First things first, you don’t have to swear to have Tourette’s. Most people – between 75 and 90 percent of people with Tourette’s – don’t experience coprolalia.

Secondly, Sharon Osborne doesn’t have Tourette’s. What she has is a condition called “verbal diarrhoea” – an affliction that causes people to talk utter crap.

Thirdly, everyone needs to stop using Tourette’s as an excuse for bad language.

Bad language and Tourette’s are not synonymous.

I have had numerous people tell me they think they or their boyfriend/partner/cat has Tourette’s because they swear so much. But swearing is a small part of an incredibly complicated condition – a condition which can be the source of physical pain, isolation, and unemployment, a condition which causes much more motor tics than it does vocal, a condition which has been ridiculed by celebrities and non-celebrities for far too long.

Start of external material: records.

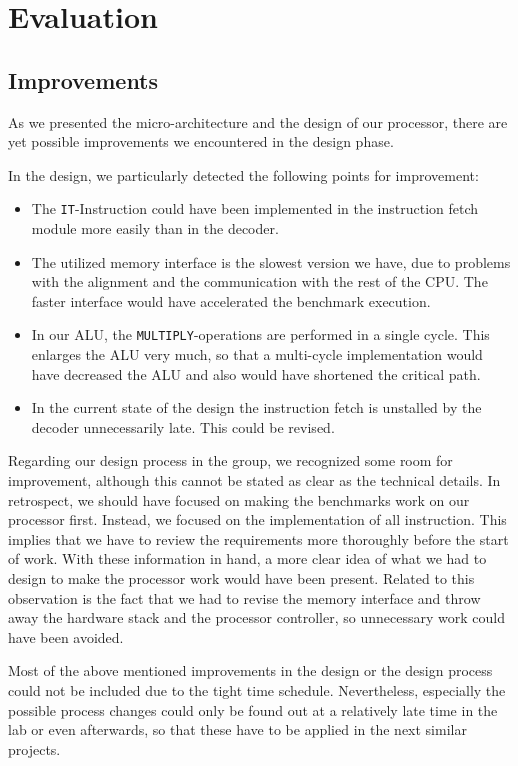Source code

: \chapter{Evaluation}
\label{cha:evaluation}

\section{Improvements}
\label{sec:improvements}
As we presented the micro-architecture and the design of our processor, there are yet possible improvements we encountered in the design phase. 

In the design, we particularly detected the following points for improvement:
\begin{itemize}
\item The \texttt{IT}-Instruction could have been implemented in the instruction fetch module more easily than in the decoder.
\item The utilized memory interface is the slowest version we have, due to problems with the alignment and the communication with the rest of the CPU. The faster interface would have accelerated the benchmark execution.
\item In our ALU, the \texttt{MULTIPLY}-operations are performed in a single cycle. This enlarges the ALU very much, so that a multi-cycle implementation would have decreased the ALU and also would have shortened the critical path.
\item In the current state of the design the instruction fetch is unstalled by the decoder unnecessarily late. This could be revised.
\end{itemize}

Regarding our design process in the group, we recognized some room for improvement, although this cannot be stated as clear as the technical details. In retrospect, we should have focused on making the benchmarks work on our processor first. Instead, we focused on the implementation of all instruction. This implies that we have to review the requirements more thoroughly before the start of work. With these information in hand, a more clear idea of what we had to design to make the processor work would have been present. Related to this observation is the fact that we had to revise the memory interface and throw away the hardware stack and the processor controller, so unnecessary work could have been avoided.
 
Most of the above mentioned improvements in the design or the design process could not be included due to the tight time schedule. Nevertheless, especially the possible process changes could only be found out at a relatively late time in the lab or even afterwards, so that these have to be applied in the next similar projects.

It’s time to stop using Tourette’s as an excuse for poor behaviour. If you really think you have Tourette’s – if your body and voice are doing things out of your control – then see your GP. If you think you swear a bit too much, then maybe just chill out.

Tic Attacks

Tic attacks, tic fits, tic status, whatever you want to call it, they suck in a serious way. Imagine being unable to control your body or voice for hours on end. Imagine hitting your head against the wall, grunting, throwing objects, breaking stuff, jerking your arms, constantly writhing and shaking, falling to the floor when you try to walk, not being able to string a sentence together without your Tourette’s interrupting it with all sorts of random expletives.

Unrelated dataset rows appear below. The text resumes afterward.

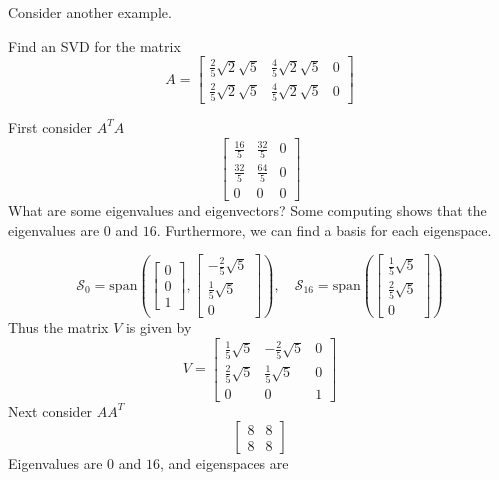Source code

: \documentclass{ximera}
\begin{document}
Consider another example.

\begin{example}\label{SVDanother2x3}
Find an SVD for the matrix
\begin{equation*}
A= \left[
\begin{array}{ccc}
\frac{2}{5}\sqrt{2}\sqrt{5} & \frac{4}{5}\sqrt{2}\sqrt{5} & 0 \\
\frac{2}{5}\sqrt{2}\sqrt{5} & \frac{4}{5}\sqrt{2}\sqrt{5} & 0
\end{array}
\right]
\end{equation*}

\begin{explanation}
First consider $A^TA$
\begin{equation*}
\left[
\begin{array}{ccc}
\frac{16}{5} & \frac{32}{5} & 0 \\
\frac{32}{5} & \frac{64}{5} & 0 \\
0 & 0 & 0
\end{array}
\right]
\end{equation*}
What are some eigenvalues and eigenvectors? Some computing shows that the eigenvalues are $0$ and $16$.  Furthermore, we can find a basis for each eigenspace.

\begin{equation*}
\mathcal{S}_0=\mbox{span}\left( \left[
\begin{array}{c}
0 \\
0 \\
1
\end{array}
\right] ,\left[  
\begin{array}{c}
-\frac{2}{5}\sqrt{5} \\
\frac{1}{5}\sqrt{5} \\
0
\end{array}
\right] \right),
\quad\mathcal{S}_{16}=\mbox{span}\left( \left[  
\begin{array}{c}
\frac{1}{5}\sqrt{5} \\
\frac{2}{5}\sqrt{5} \\
0
\end{array}
\right] \right) 
\end{equation*}
Thus the matrix $V$ is given by
\begin{equation*}
V=\left[
\begin{array}{ccc}
\frac{1}{5}\sqrt{5} & -\frac{2}{5}\sqrt{5} & 0 \\
\frac{2}{5}\sqrt{5} & \frac{1}{5}\sqrt{5} & 0 \\
0 & 0 & 1
\end{array}
\right]
\end{equation*}
Next consider $AA^T$
\begin{equation*}
\left[
\begin{array}{cc}
8 & 8 \\
8 & 8
\end{array}
\right]
\end{equation*}
Eigenvalues are $0$ and $16$, and eigenspaces are


\end{explanation}
\end{example}
\end{document}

I’m in week three of a job at an advertising agency. I love the place. They couldn’t be more supportive of my Tourette’s. They let me go home early if my tics are too disabling. They send me in a taxi if the Tube is too hard to handle. They let me take more frequent breaks. They have let everyone in the building I know about my condition so no one is alarmed or surprised when I suddenly let out a profanity.

The problem is my Tourette’s is bad at this job. I’ve had three tic attacks in three weeks which is unheard of for me. The problem is I don’t want to be seen as the sick, disabled employee who can’t handle a 9 to 5 workday like everyone else. I want to be well, to work consistently, to knuckle down like everyone else. The problem is I don’t want to have Tourette’s, and yet I do, there’s no cure, the treatments I have had have only alleviated some of my symptoms but by no means all of them.

It’s a big problem – one that, as of yet, can’t be resolved. All I can do now is be thankful that my employers are so understanding, be grateful that I have regular access to a neurologist, and be happy that my friends and family are supporting me through my Tourette’s – whatever it brings.